* _WORK INSTRUCTIONS_: Please restate, word for word, the lines below that begin at the one with "#ifndef ENCRYPTION_H" and end at the one with "static bool encryptPassword(const". Leave out all other lines.

* _TASK INPUTS_:
· · · · · · ·

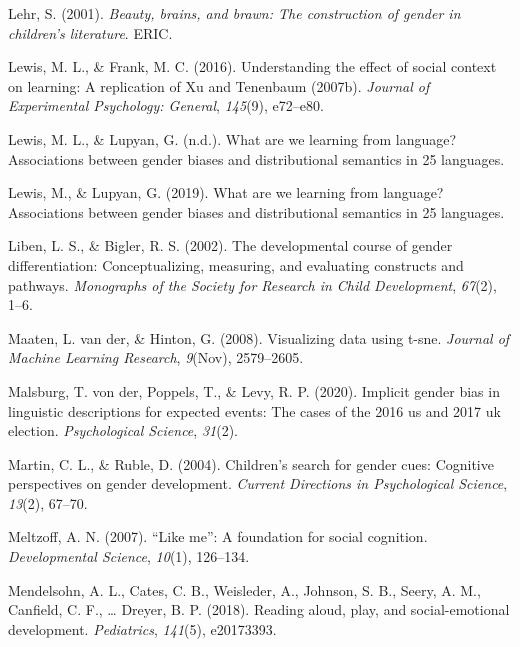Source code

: \documentclass[english,,man,floatsintext]{apa6}
\begin{document}
\leavevmode\hypertarget{ref-lehr2001beauty}{}%
Lehr, S. (2001). \emph{Beauty, brains, and brawn: The construction of gender in children's literature}. ERIC.

\leavevmode\hypertarget{ref-lewis2016understanding}{}%
Lewis, M. L., \& Frank, M. C. (2016). Understanding the effect of social context on learning: A replication of Xu and Tenenbaum (2007b). \emph{Journal of Experimental Psychology: General}, \emph{145}(9), e72--e80.

\leavevmode\hypertarget{ref-lewis2019gender}{}%
Lewis, M. L., \& Lupyan, G. (n.d.). What are we learning from language? Associations between gender biases and distributional semantics in 25 languages.

\leavevmode\hypertarget{ref-lewis2019we}{}%
Lewis, M., \& Lupyan, G. (2019). What are we learning from language? Associations between gender biases and distributional semantics in 25 languages.

\leavevmode\hypertarget{ref-liben2002introduction}{}%
Liben, L. S., \& Bigler, R. S. (2002). The developmental course of gender differentiation: Conceptualizing, measuring, and evaluating constructs and pathways. \emph{Monographs of the Society for Research in Child Development}, \emph{67}(2), 1--6.

\leavevmode\hypertarget{ref-maaten2008visualizing}{}%
Maaten, L. van der, \& Hinton, G. (2008). Visualizing data using t-sne. \emph{Journal of Machine Learning Research}, \emph{9}(Nov), 2579--2605.

\leavevmode\hypertarget{ref-von2018implicit}{}%
Malsburg, T. von der, Poppels, T., \& Levy, R. P. (2020). Implicit gender bias in linguistic descriptions for expected events: The cases of the 2016 us and 2017 uk election. \emph{Psychological Science}, \emph{31}(2).

\leavevmode\hypertarget{ref-martin2004children}{}%
Martin, C. L., \& Ruble, D. (2004). Children's search for gender cues: Cognitive perspectives on gender development. \emph{Current Directions in Psychological Science}, \emph{13}(2), 67--70.

\leavevmode\hypertarget{ref-meltzoff2007like}{}%
Meltzoff, A. N. (2007). ``Like me'': A foundation for social cognition. \emph{Developmental Science}, \emph{10}(1), 126--134.

\leavevmode\hypertarget{ref-mendelsohn2018reading}{}%
Mendelsohn, A. L., Cates, C. B., Weisleder, A., Johnson, S. B., Seery, A. M., Canfield, C. F., \ldots{} Dreyer, B. P. (2018). Reading aloud, play, and social-emotional development. \emph{Pediatrics}, \emph{141}(5), e20173393.
\end{document}
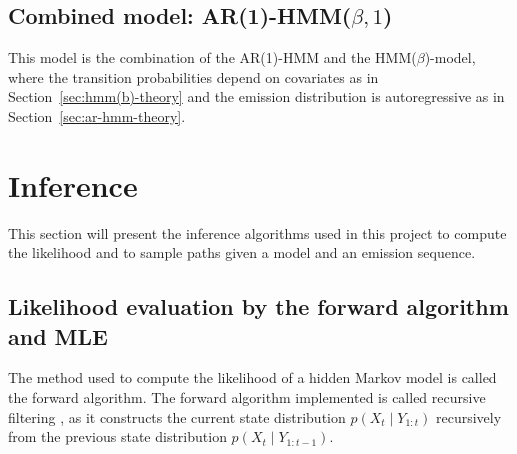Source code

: \subsection{Combined model: \texorpdfstring{AR(1)-HMM($\beta, 1$)}{AR(1)-HMM(beta)}}
This model is the combination of the AR(1)-HMM and the HMM($\beta$)-model, 
where the transition probabilities depend on covariates as in Section~\ref{sec:hmm(b)-theory} 
and the emission distribution is autoregressive as in Section~\ref{sec:ar-hmm-theory}.

\section{Inference}
This section will present the inference algorithms used in this project to compute 
the likelihood and to sample paths given a model and an emission sequence. 

\subsection{Likelihood evaluation by the forward algorithm and MLE}
The method used to compute the likelihood of a hidden Markov model is called 
the forward algorithm. 
The forward algorithm implemented is called recursive filtering
\parencite{moller2024}, as it constructs the current state distribution
$p(X_t \mid Y_{1:t})$ recursively from the previous state distribution
$p(X_t \mid Y_{1:t-1})$.

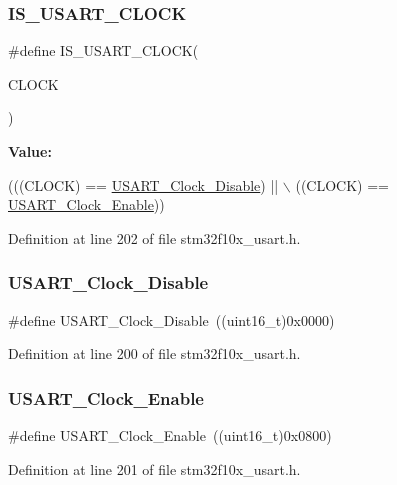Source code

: \subsubsection{\texorpdfstring{I\+S\+\_\+\+U\+S\+A\+R\+T\+\_\+\+C\+L\+O\+CK}{IS\_USART\_CLOCK}}
{\footnotesize\ttfamily \#define I\+S\+\_\+\+U\+S\+A\+R\+T\+\_\+\+C\+L\+O\+CK(\begin{DoxyParamCaption}\item[{}]{C\+L\+O\+CK }\end{DoxyParamCaption})}

{\bfseries Value\+:}
\begin{DoxyCode}
(((CLOCK) == \hyperlink{group___u_s_a_r_t___clock_ga56c12b81d19853c093e0a373d0c52fb5}{USART\_Clock\_Disable}) || \(\backslash\)
                               ((CLOCK) == \hyperlink{group___u_s_a_r_t___clock_gacfe029e2ec4f49ddde031fd031654caa}{USART\_Clock\_Enable}))
\end{DoxyCode}


Definition at line 202 of file stm32f10x\+\_\+usart.\+h.

\mbox{\label{group___u_s_a_r_t___clock_ga56c12b81d19853c093e0a373d0c52fb5}} 
\subsubsection{\texorpdfstring{U\+S\+A\+R\+T\+\_\+\+Clock\+\_\+\+Disable}{USART\_Clock\_Disable}}
{\footnotesize\ttfamily \#define U\+S\+A\+R\+T\+\_\+\+Clock\+\_\+\+Disable~((uint16\+\_\+t)0x0000)}



Definition at line 200 of file stm32f10x\+\_\+usart.\+h.

\mbox{\label{group___u_s_a_r_t___clock_gacfe029e2ec4f49ddde031fd031654caa}} 
\subsubsection{\texorpdfstring{U\+S\+A\+R\+T\+\_\+\+Clock\+\_\+\+Enable}{USART\_Clock\_Enable}}
{\footnotesize\ttfamily \#define U\+S\+A\+R\+T\+\_\+\+Clock\+\_\+\+Enable~((uint16\+\_\+t)0x0800)}



Definition at line 201 of file stm32f10x\+\_\+usart.\+h.

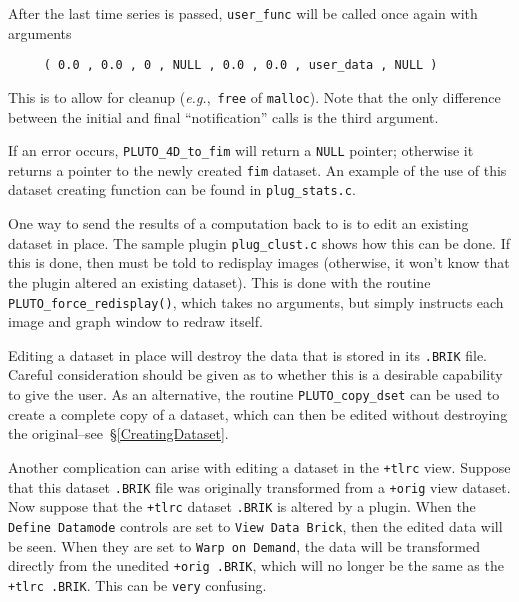   After the last time series is passed, {\tt user\_func} will be called once again with
  arguments
\begin{verbatim}
     ( 0.0 , 0.0 , 0 , NULL , 0.0 , 0.0 , user_data , NULL )
\end{verbatim}
  This is to allow for cleanup ({\it e.g.},~{\tt free} of {\tt malloc}).
  Note that the only difference between the initial and final
  ``notification'' calls is the third argument.

If an error occurs, {\tt PLUTO\_4D\_to\_fim} will return a {\tt NULL} pointer;
otherwise it returns a pointer to the newly created {\tt fim} dataset.
An example of the use of this dataset creating function can be
found in {\tt plug\_stats.c}.

\label{Sending}

One way to send the results of a computation back to \afni is
to edit an existing dataset in place.  The sample
plugin {\tt plug\_clust.c} shows how this can be done.
If this is done, then \afnit must be told to redisplay images
(otherwise, it won't know that the plugin altered an existing dataset).
This is done with the routine {\tt PLUTO\_force\_redisplay()}, which
takes no arguments, but simply instructs each \afnit image and graph
window to redraw itself.

Editing a dataset in place will destroy the
data that is stored in its {\tt .BRIK} file.  Careful consideration
should be given as to whether this is a desirable capability
to give the user.  As an alternative, the routine {\tt PLUTO\_copy\_dset} can be
used to create a complete copy of a dataset, which can then be
edited without destroying the original--see~\S\ref{CreatingDataset}.

Another complication can arise with editing a dataset in the {\tt +tlrc}
view.  Suppose that this dataset {\tt .BRIK} file
was originally transformed from a {\tt +orig} view dataset.
Now suppose that the {\tt +tlrc} dataset {\tt .BRIK} is altered
by a plugin.  When the {\tt Define Datamode} controls are
set to {\tt View Data Brick}, then the edited data will be
seen.  When they are set to {\tt Warp on Demand}, the data
will be transformed directly from the unedited {\tt +orig .BRIK},
which will no longer be the same as the {\tt +tlrc .BRIK}.
This can be {\tt very} confusing.

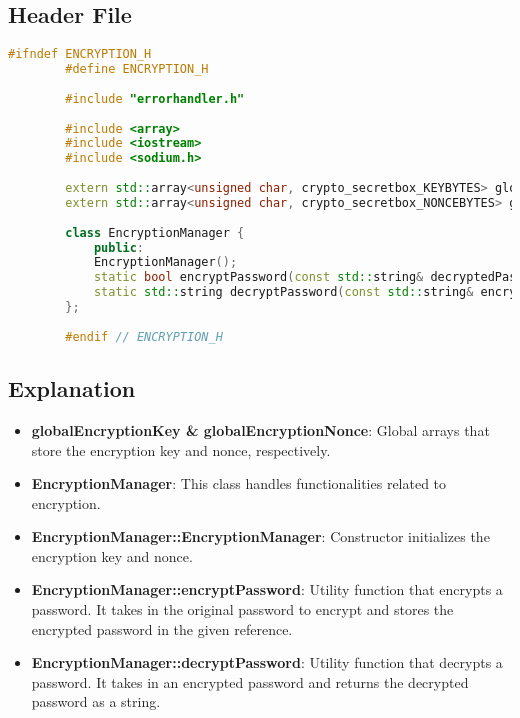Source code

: \documentclass{article}
\begin{document}
	\subsection*{Header File}
	\begin{mdframed}[backgroundcolor=background, hidealllines=false, innerleftmargin=15pt, innerrightmargin=5pt, innertopmargin=0pt, innerbottommargin=-5pt, linecolor=accent]
	\begin{lstlisting}[language=C++]
		#ifndef ENCRYPTION_H
		#define ENCRYPTION_H
		
		#include "errorhandler.h"
		
		#include <array>
		#include <iostream>
		#include <sodium.h>
		
		extern std::array<unsigned char, crypto_secretbox_KEYBYTES> globalEncryptionKey;
		extern std::array<unsigned char, crypto_secretbox_NONCEBYTES> globalEncryptionNonce;
		
		class EncryptionManager {
			public:
			EncryptionManager();
			static bool encryptPassword(const std::string& decryptedPassword, std::string& encryptedPassword);
			static std::string decryptPassword(const std::string& encryptedPassword);
		};
		
		#endif // ENCRYPTION_H
	\end{lstlisting}
	\end{mdframed}
	
	\subsection*{Explanation}
	\begin{itemize}
		\item \textbf{globalEncryptionKey \& globalEncryptionNonce}: Global arrays that store the encryption key and nonce, respectively.
		\item \textbf{EncryptionManager}: This class handles functionalities related to encryption.
		\item \textbf{EncryptionManager::EncryptionManager}: Constructor initializes the encryption key and nonce.
		\item \textbf{EncryptionManager::encryptPassword}: Utility function that encrypts a password. It takes in the original password to encrypt and stores the encrypted password in the given reference.
		\item \textbf{EncryptionManager::decryptPassword}: Utility function that decrypts a password. It takes in an encrypted password and returns the decrypted password as a string.
	\end{itemize}
	
\end{document}
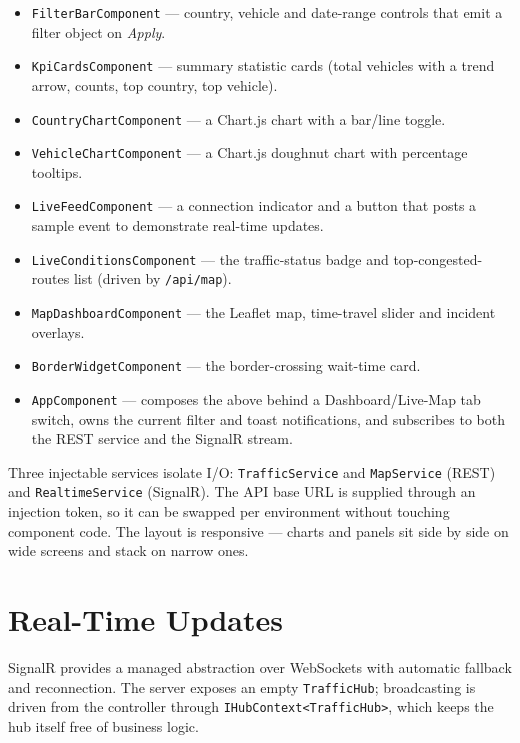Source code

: \documentclass[11pt,a4paper]{article}
\newcommand{\code}[1]{\texttt{\small #1}}
\begin{document}
\begin{itemize}[noitemsep]
  \item \code{FilterBarComponent} --- country, vehicle and date-range controls
        that emit a filter object on \emph{Apply}.
  \item \code{KpiCardsComponent} --- summary statistic cards (total vehicles with
        a trend arrow, counts, top country, top vehicle).
  \item \code{CountryChartComponent} --- a Chart.js chart with a bar/line toggle.
  \item \code{VehicleChartComponent} --- a Chart.js doughnut chart with
        percentage tooltips.
  \item \code{LiveFeedComponent} --- a connection indicator and a button that
        posts a sample event to demonstrate real-time updates.
  \item \code{LiveConditionsComponent} --- the traffic-status badge and
        top-congested-routes list (driven by \code{/api/map}).
  \item \code{MapDashboardComponent} --- the Leaflet map, time-travel slider and
        incident overlays.
  \item \code{BorderWidgetComponent} --- the border-crossing wait-time card.
  \item \code{AppComponent} --- composes the above behind a Dashboard/Live-Map
        tab switch, owns the current filter and toast notifications, and
        subscribes to both the REST service and the SignalR stream.
\end{itemize}

\noindent Three injectable services isolate I/O: \code{TrafficService} and
\code{MapService} (REST) and \code{RealtimeService} (SignalR). The API base URL
is supplied through an injection token, so it can be swapped per environment
without touching component code. The layout is responsive --- charts and panels
sit side by side on wide screens and stack on narrow ones.

\section{Real-Time Updates}
SignalR provides a managed abstraction over WebSockets with automatic fallback
and reconnection. The server exposes an empty \code{TrafficHub}; broadcasting is
driven from the controller through \code{IHubContext<TrafficHub>}, which keeps
the hub itself free of business logic.
\end{document}
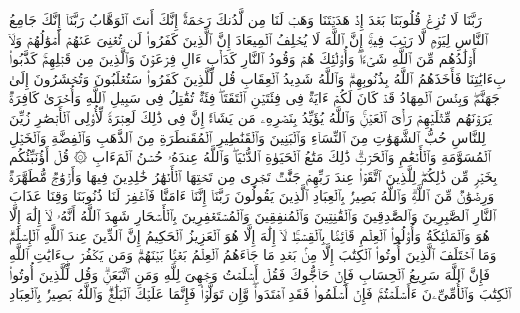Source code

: \startbuffer[\q:3:8]
رَبَّنَا لَا تُزِغۡ قُلُوبَنَا بَعۡدَ إِذۡ هَدَیۡتَنَا وَهَبۡ لَنَا مِن لَّدُنكَ رَحۡمَةًۚ إِنَّكَ أَنتَ ٱلۡوَهَّابُ%
\stopbuffer
\startbuffer[\q:3:9]
رَبَّنَاۤ إِنَّكَ جَامِعُ ٱلنَّاسِ لِیَوۡمࣲ لَّا رَیۡبَ فِیهِۚ إِنَّ ٱللَّهَ لَا یُخۡلِفُ ٱلۡمِیعَادَ%
\stopbuffer
\startbuffer[\q:3:10]
إِنَّ ٱلَّذِینَ كَفَرُوا۟ لَن تُغۡنِیَ عَنۡهُمۡ أَمۡوَٰلُهُمۡ وَلَاۤ أَوۡلَٰدُهُم مِّنَ ٱللَّهِ شَیۡءࣰاۖ وَأُو۟لَٰۤئِكَ هُمۡ وَقُودُ ٱلنَّارِ%
\stopbuffer
\startbuffer[\q:3:11]
كَدَأۡبِ ءَالِ فِرۡعَوۡنَ وَٱلَّذِینَ مِن قَبۡلِهِمۡۚ كَذَّبُوا۟ بِءَایَٰتِنَا فَأَخَذَهُمُ ٱللَّهُ بِذُنُوبِهِمۡۗ وَٱللَّهُ شَدِیدُ ٱلۡعِقَابِ%
\stopbuffer
\startbuffer[\q:3:12]
قُل لِّلَّذِینَ كَفَرُوا۟ سَتُغۡلَبُونَ وَتُحۡشَرُونَ إِلَىٰ جَهَنَّمَۖ وَبِئۡسَ ٱلۡمِهَادُ%
\stopbuffer
\startbuffer[\q:3:13]
قَدۡ كَانَ لَكُمۡ ءَایَةࣱ فِی فِئَتَیۡنِ ٱلۡتَقَتَاۖ فِئَةࣱ تُقَٰتِلُ فِی سَبِیلِ ٱللَّهِ وَأُخۡرَىٰ كَافِرَةࣱ یَرَوۡنَهُم مِّثۡلَیۡهِمۡ رَأۡیَ ٱلۡعَیۡنِۚ وَٱللَّهُ یُؤَیِّدُ بِنَصۡرِهِۦ مَن یَشَاۤءُۚ إِنَّ فِی ذَٰلِكَ لَعِبۡرَةࣰ لِّأُو۟لِی ٱلۡأَبۡصَٰرِ%
\stopbuffer
\startbuffer[\q:3:14]
زُیِّنَ لِلنَّاسِ حُبُّ ٱلشَّهَوَٰتِ مِنَ ٱلنِّسَاۤءِ وَٱلۡبَنِینَ وَٱلۡقَنَٰطِیرِ ٱلۡمُقَنطَرَةِ مِنَ ٱلذَّهَبِ وَٱلۡفِضَّةِ وَٱلۡخَیۡلِ ٱلۡمُسَوَّمَةِ وَٱلۡأَنۡعَٰمِ وَٱلۡحَرۡثِۗ ذَٰلِكَ مَتَٰعُ ٱلۡحَیَوٰةِ ٱلدُّنۡیَاۖ وَٱللَّهُ عِندَهُۥ حُسۡنُ ٱلۡمَءَابِ%
\stopbuffer
\startbuffer[\q:3:15]
۞ قُلۡ أَؤُنَبِّئُكُم بِخَیۡرࣲ مِّن ذَٰلِكُمۡۖ لِلَّذِینَ ٱتَّقَوۡا۟ عِندَ رَبِّهِمۡ جَنَّٰتࣱ تَجۡرِی مِن تَحۡتِهَا ٱلۡأَنۡهَٰرُ خَٰلِدِینَ فِیهَا وَأَزۡوَٰجࣱ مُّطَهَّرَةࣱ وَرِضۡوَٰنࣱ مِّنَ ٱللَّهِۗ وَٱللَّهُ بَصِیرُۢ بِٱلۡعِبَادِ%
\stopbuffer
\startbuffer[\q:3:16]
ٱلَّذِینَ یَقُولُونَ رَبَّنَاۤ إِنَّنَاۤ ءَامَنَّا فَٱغۡفِرۡ لَنَا ذُنُوبَنَا وَقِنَا عَذَابَ ٱلنَّارِ%
\stopbuffer
\startbuffer[\q:3:17]
ٱلصَّٰبِرِینَ وَٱلصَّٰدِقِینَ وَٱلۡقَٰنِتِینَ وَٱلۡمُنفِقِینَ وَٱلۡمُسۡتَغۡفِرِینَ بِٱلۡأَسۡحَارِ%
\stopbuffer
\startbuffer[\q:3:18]
شَهِدَ ٱللَّهُ أَنَّهُۥ لَاۤ إِلَٰهَ إِلَّا هُوَ وَٱلۡمَلَٰۤئِكَةُ وَأُو۟لُوا۟ ٱلۡعِلۡمِ قَاۤئِمَۢا بِٱلۡقِسۡطِۚ لَاۤ إِلَٰهَ إِلَّا هُوَ ٱلۡعَزِیزُ ٱلۡحَكِیمُ%
\stopbuffer
\startbuffer[\q:3:19]
إِنَّ ٱلدِّینَ عِندَ ٱللَّهِ ٱلۡإِسۡلَٰمُۗ وَمَا ٱخۡتَلَفَ ٱلَّذِینَ أُوتُوا۟ ٱلۡكِتَٰبَ إِلَّا مِنۢ بَعۡدِ مَا جَاۤءَهُمُ ٱلۡعِلۡمُ بَغۡیَۢا بَیۡنَهُمۡۗ وَمَن یَكۡفُرۡ بِءَایَٰتِ ٱللَّهِ فَإِنَّ ٱللَّهَ سَرِیعُ ٱلۡحِسَابِ%
\stopbuffer
\startbuffer[\q:3:20]
فَإِنۡ حَاۤجُّوكَ فَقُلۡ أَسۡلَمۡتُ وَجۡهِیَ لِلَّهِ وَمَنِ ٱتَّبَعَنِۗ وَقُل لِّلَّذِینَ أُوتُوا۟ ٱلۡكِتَٰبَ وَٱلۡأُمِّیِّۦنَ ءَأَسۡلَمۡتُمۡۚ فَإِنۡ أَسۡلَمُوا۟ فَقَدِ ٱهۡتَدَوا۟ۖ وَّإِن تَوَلَّوۡا۟ فَإِنَّمَا عَلَیۡكَ ٱلۡبَلَٰغُۗ وَٱللَّهُ بَصِیرُۢ بِٱلۡعِبَادِ%
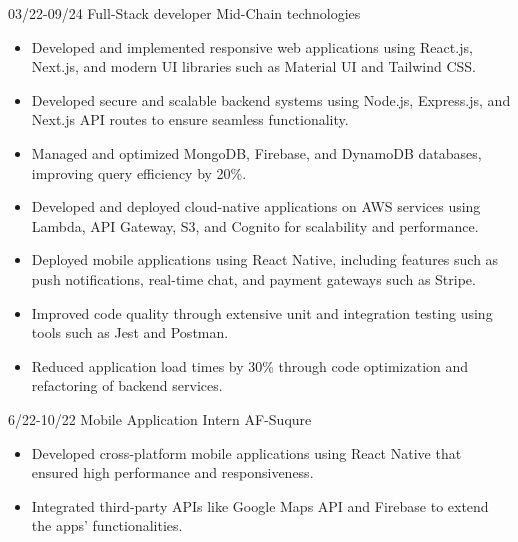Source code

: \documentclass[9pt]{developercv}
\begin{document}
\vspace{-10 pt}
\begin{entrylist}
   \entry
   {03/22-09/24}
   {Full-Stack developer}
   {Mid-Chain technologies}
   {\vspace{-10pt}
      \begin{itemize}[noitemsep,topsep=0pt,parsep=0pt,partopsep=0pt, leftmargin=-1pt]
         \item {Developed and implemented responsive web applications using React.js, Next.js, and modern UI libraries such as Material UI and Tailwind CSS.}
         \item {Developed secure and scalable backend systems using Node.js, Express.js, and Next.js API routes to ensure seamless functionality.}
         \item {Managed and optimized MongoDB, Firebase, and DynamoDB databases, improving query efficiency by 20\%.}
         \item {Developed and deployed cloud-native applications on AWS services using Lambda, API Gateway, S3, and Cognito for scalability and performance.}
         \item {Deployed mobile applications using React Native, including features such as push notifications, real-time chat, and payment gateways such as Stripe.}
         \item {Improved code quality through extensive unit and integration testing using tools such as Jest and Postman.}

         \item {Reduced application load times by 30\% through code optimization and refactoring of backend services.}

      \end{itemize}
   }
   \entry
   {6/22-10/22}
   {Mobile Application Intern}
   {AF-Suqure}
   {\vspace{-10pt}
      \begin{itemize}[noitemsep,topsep=0pt,parsep=0pt,partopsep=0pt, leftmargin=-1pt]
         \item {Developed cross-platform mobile applications using React Native that ensured high performance and responsiveness.}

         \item {Integrated third-party APIs like Google Maps API and Firebase to extend the apps’ functionalities.}


\end{itemize}}
\end{entrylist}
\end{document}
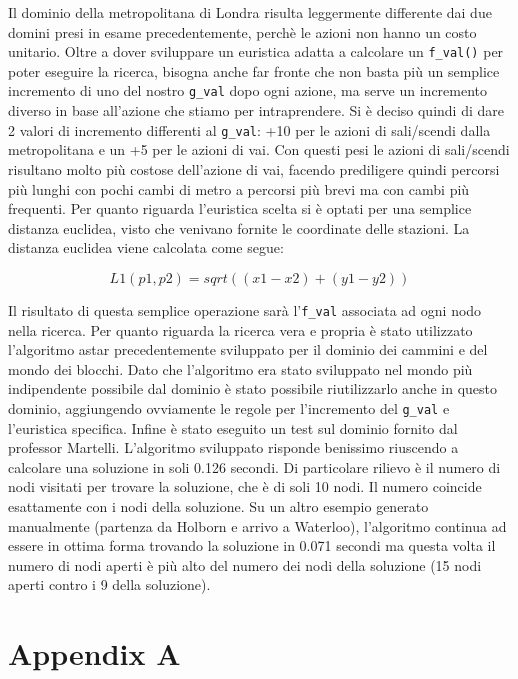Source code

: Il dominio della metropolitana di Londra risulta leggermente differente dai due domini presi in esame precedentemente, perchè le azioni non hanno un costo unitario. Oltre a dover sviluppare un euristica adatta a calcolare un \lstinline{f_val()} per poter eseguire la ricerca, bisogna anche far fronte che non basta più un semplice incremento di uno del nostro \lstinline{g_val} dopo ogni azione, ma serve un incremento diverso in base all'azione che stiamo per intraprendere. Si è deciso quindi di dare 2 valori di incremento differenti al \lstinline{g_val}: +10 per le azioni di sali/scendi dalla metropolitana e un +5 per le azioni di vai. Con questi pesi le azioni di sali/scendi risultano molto più costose dell'azione di vai, facendo prediligere quindi percorsi più lunghi con pochi cambi di metro a percorsi più brevi ma con cambi più frequenti.
Per quanto riguarda l'euristica scelta si è optati per una semplice distanza euclidea, visto che venivano fornite le coordinate delle stazioni. La distanza euclidea viene calcolata come segue:

$$L1(p1,p2) = sqrt((x1 - x2)+(y1 - y2))$$

Il risultato di questa semplice operazione sarà l'\lstinline{f_val} associata ad ogni nodo nella ricerca.
Per quanto riguarda la ricerca vera e propria è stato utilizzato l'algoritmo astar precedentemente sviluppato per il dominio dei cammini e del mondo dei blocchi.
Dato che l'algoritmo era stato sviluppato nel mondo più indipendente possibile dal dominio è stato possibile riutilizzarlo anche in questo dominio, aggiungendo ovviamente le regole per l'incremento del \lstinline{g_val} e l'euristica specifica. Infine è stato eseguito un test sul dominio fornito dal professor Martelli. L'algoritmo sviluppato risponde benissimo riuscendo a calcolare una soluzione in soli 0.126 secondi. Di particolare rilievo è il numero di nodi visitati per trovare la soluzione, che è di soli 10 nodi. Il numero coincide esattamente con i nodi della soluzione. Su un altro esempio generato manualmente (partenza da Holborn e arrivo a Waterloo), l'algoritmo continua ad essere in ottima forma trovando la soluzione in 0.071 secondi ma questa volta il numero di nodi aperti è più alto del numero dei nodi della soluzione (15 nodi aperti contro i 9 della soluzione).

\newpage

\appendix
\chapter{Appendix A}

· · · · · · ·

* _THE COMPLETED TASK_:
		#ifndef ENCRYPTION_H
		#define ENCRYPTION_H
		
		#include "errorhandler.h"
		
		#include <array>
		#include <iostream>
		#include <sodium.h>
		
		extern std::array<unsigned char, crypto_secretbox_KEYBYTES> globalEncryptionKey;
		extern std::array<unsigned char, crypto_secretbox_NONCEBYTES> globalEncryptionNonce;
		
		class EncryptionManager {
			public:
			EncryptionManager();
			static bool encryptPassword(const std::string& decryptedPassword, std::string& encryptedPassword);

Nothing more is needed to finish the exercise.